Tim Winton’s Cloudstreet has come out on top in just about every poll of Australia’s favourite books since its release. Some of us probably even love the Pickles and the Lambs – the two families at the centre of this saga, sharing a ramshackle house in Perth for 20 years – more than we love our own families.
The book has been turned into a TV series, an opera and even a radio play. But it’s been almost two decades since Nick Enright and Justin Monjo’s acclaimed stage version of the novel has been seen in Melbourne.
And there’s one clear reason why – it’s a huge undertaking for any theatre company and runs to about five hours.
But Malthouse Theatre’s artistic director Matthew Lutton has been on a crusade in the last few years of bringing Australia’s classic stories to the stage with fresh eyes. And you can’t do that without bringing Cloudstreet back to life.
“If we take our own culture seriously then we should take our stories seriously,” Lutton says. “I think that’s what informs us in thinking about Cloudstreet rather than doing a massive cycle of the Greeks or Shakespeare.”
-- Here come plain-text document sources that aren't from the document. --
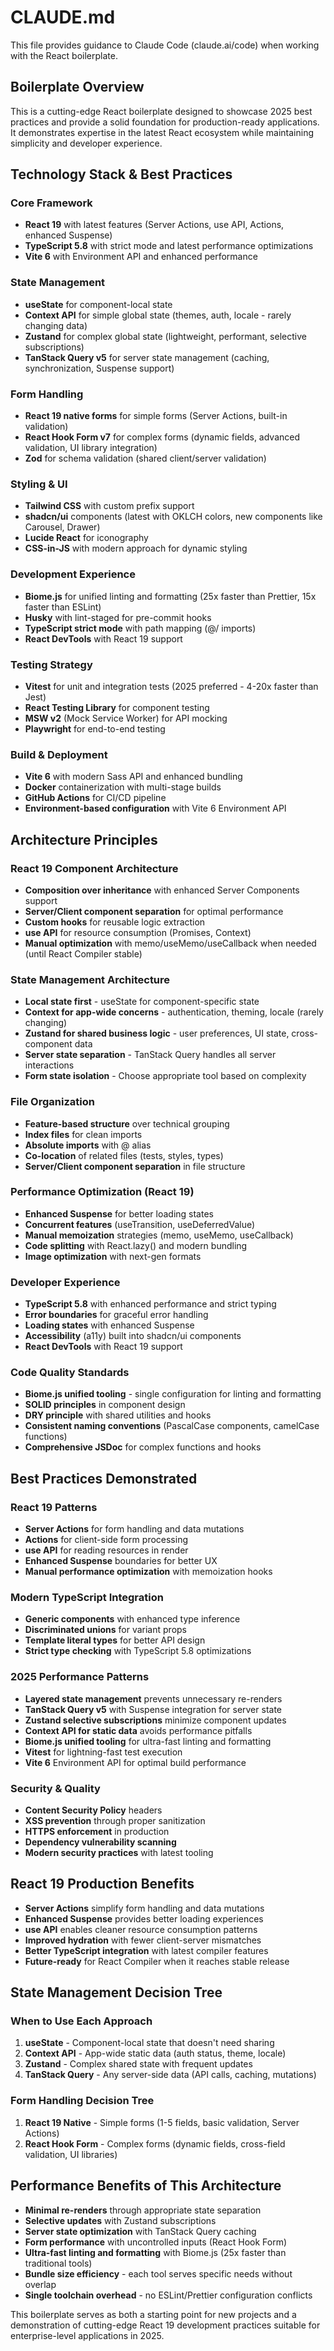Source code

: # CLAUDE.md

This file provides guidance to Claude Code (claude.ai/code) when working with the React boilerplate.

## Boilerplate Overview

This is a cutting-edge React boilerplate designed to showcase 2025 best practices and provide a solid foundation for production-ready applications. It demonstrates expertise in the latest React ecosystem while maintaining simplicity and developer experience.

## Technology Stack & Best Practices

### Core Framework
- **React 19** with latest features (Server Actions, use API, Actions, enhanced Suspense)
- **TypeScript 5.8** with strict mode and latest performance optimizations
- **Vite 6** with Environment API and enhanced performance

### State Management
- **useState** for component-local state
- **Context API** for simple global state (themes, auth, locale - rarely changing data)
- **Zustand** for complex global state (lightweight, performant, selective subscriptions)
- **TanStack Query v5** for server state management (caching, synchronization, Suspense support)

### Form Handling
- **React 19 native forms** for simple forms (Server Actions, built-in validation)
- **React Hook Form v7** for complex forms (dynamic fields, advanced validation, UI library integration)
- **Zod** for schema validation (shared client/server validation)

### Styling & UI
- **Tailwind CSS** with custom prefix support
- **shadcn/ui** components (latest with OKLCH colors, new components like Carousel, Drawer)
- **Lucide React** for iconography
- **CSS-in-JS** with modern approach for dynamic styling

### Development Experience
- **Biome.js** for unified linting and formatting (25x faster than Prettier, 15x faster than ESLint)
- **Husky** with lint-staged for pre-commit hooks
- **TypeScript strict mode** with path mapping (@/ imports)
- **React DevTools** with React 19 support

### Testing Strategy
- **Vitest** for unit and integration tests (2025 preferred - 4-20x faster than Jest)
- **React Testing Library** for component testing
- **MSW v2** (Mock Service Worker) for API mocking
- **Playwright** for end-to-end testing

### Build & Deployment
- **Vite 6** with modern Sass API and enhanced bundling
- **Docker** containerization with multi-stage builds
- **GitHub Actions** for CI/CD pipeline
- **Environment-based configuration** with Vite 6 Environment API

## Architecture Principles

### React 19 Component Architecture
- **Composition over inheritance** with enhanced Server Components support
- **Server/Client component separation** for optimal performance
- **Custom hooks** for reusable logic extraction
- **use API** for resource consumption (Promises, Context)
- **Manual optimization** with memo/useMemo/useCallback when needed (until React Compiler stable)

### State Management Architecture
- **Local state first** - useState for component-specific state
- **Context for app-wide concerns** - authentication, theming, locale (rarely changing)
- **Zustand for shared business logic** - user preferences, UI state, cross-component data
- **Server state separation** - TanStack Query handles all server interactions
- **Form state isolation** - Choose appropriate tool based on complexity

### File Organization
- **Feature-based structure** over technical grouping
- **Index files** for clean imports
- **Absolute imports** with @ alias
- **Co-location** of related files (tests, styles, types)
- **Server/Client component separation** in file structure

### Performance Optimization (React 19)
- **Enhanced Suspense** for better loading states
- **Concurrent features** (useTransition, useDeferredValue)
- **Manual memoization** strategies (memo, useMemo, useCallback)
- **Code splitting** with React.lazy() and modern bundling
- **Image optimization** with next-gen formats

### Developer Experience
- **TypeScript 5.8** with enhanced performance and strict typing
- **Error boundaries** for graceful error handling
- **Loading states** with enhanced Suspense
- **Accessibility** (a11y) built into shadcn/ui components
- **React DevTools** with React 19 support

### Code Quality Standards
- **Biome.js unified tooling** - single configuration for linting and formatting
- **SOLID principles** in component design
- **DRY principle** with shared utilities and hooks
- **Consistent naming conventions** (PascalCase components, camelCase functions)
- **Comprehensive JSDoc** for complex functions and hooks

## Best Practices Demonstrated

### React 19 Patterns
- **Server Actions** for form handling and data mutations
- **Actions** for client-side form processing
- **use API** for reading resources in render
- **Enhanced Suspense** boundaries for better UX
- **Manual performance optimization** with memoization hooks

### Modern TypeScript Integration
- **Generic components** with enhanced type inference
- **Discriminated unions** for variant props
- **Template literal types** for better API design
- **Strict type checking** with TypeScript 5.8 optimizations

### 2025 Performance Patterns
- **Layered state management** prevents unnecessary re-renders
- **TanStack Query v5** with Suspense integration for server state
- **Zustand selective subscriptions** minimize component updates
- **Context API for static data** avoids performance pitfalls
- **Biome.js unified tooling** for ultra-fast linting and formatting
- **Vitest** for lightning-fast test execution
- **Vite 6** Environment API for optimal build performance

### Security & Quality
- **Content Security Policy** headers
- **XSS prevention** through proper sanitization
- **HTTPS enforcement** in production
- **Dependency vulnerability scanning**
- **Modern security practices** with latest tooling

## React 19 Production Benefits
- **Server Actions** simplify form handling and data mutations
- **Enhanced Suspense** provides better loading experiences
- **use API** enables cleaner resource consumption patterns
- **Improved hydration** with fewer client-server mismatches
- **Better TypeScript integration** with latest compiler features
- **Future-ready** for React Compiler when it reaches stable release

## State Management Decision Tree

### When to Use Each Approach
1. **useState** - Component-local state that doesn't need sharing
2. **Context API** - App-wide static data (auth status, theme, locale)
3. **Zustand** - Complex shared state with frequent updates
4. **TanStack Query** - Any server-side data (API calls, caching, mutations)

### Form Handling Decision Tree
1. **React 19 Native** - Simple forms (1-5 fields, basic validation, Server Actions)
2. **React Hook Form** - Complex forms (dynamic fields, cross-field validation, UI libraries)

## Performance Benefits of This Architecture
- **Minimal re-renders** through appropriate state separation
- **Selective updates** with Zustand subscriptions
- **Server state optimization** with TanStack Query caching
- **Form performance** with uncontrolled inputs (React Hook Form)
- **Ultra-fast linting and formatting** with Biome.js (25x faster than traditional tools)
- **Bundle size efficiency** - each tool serves specific needs without overlap
- **Single toolchain overhead** - no ESLint/Prettier configuration conflicts

This boilerplate serves as both a starting point for new projects and a demonstration of cutting-edge React 19 development practices suitable for enterprise-level applications in 2025.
We know what you’re thinking: five hours of theatre sounds like a tough slog. But if you can do five hours of Harry Potter and the Cursed Child, you can do five hours at Malthouse.
On certain nights, the company will be performing the whole thing back-to-back, with a dinner break in the middle. But if you’re going to be a wuss and skip the marathon, you can see the two separate parts on different nights.
The production is being co-produced with Perth’s Black Swan State Theatre Company and will feature a cast of 12 from both states. Lutton, a Perth boy originally, has a strong personal affinity with Winton’s story.
“I’m really interested in telling the story as a haunted house narrative and a piece about where you set up borders inside your own community and then spend 20 years tearing them down,” he says.
Lutton's production stars Natasha Herbert, Bert LaBonté, Guy Simon, Greg Stone and Alison Whyte.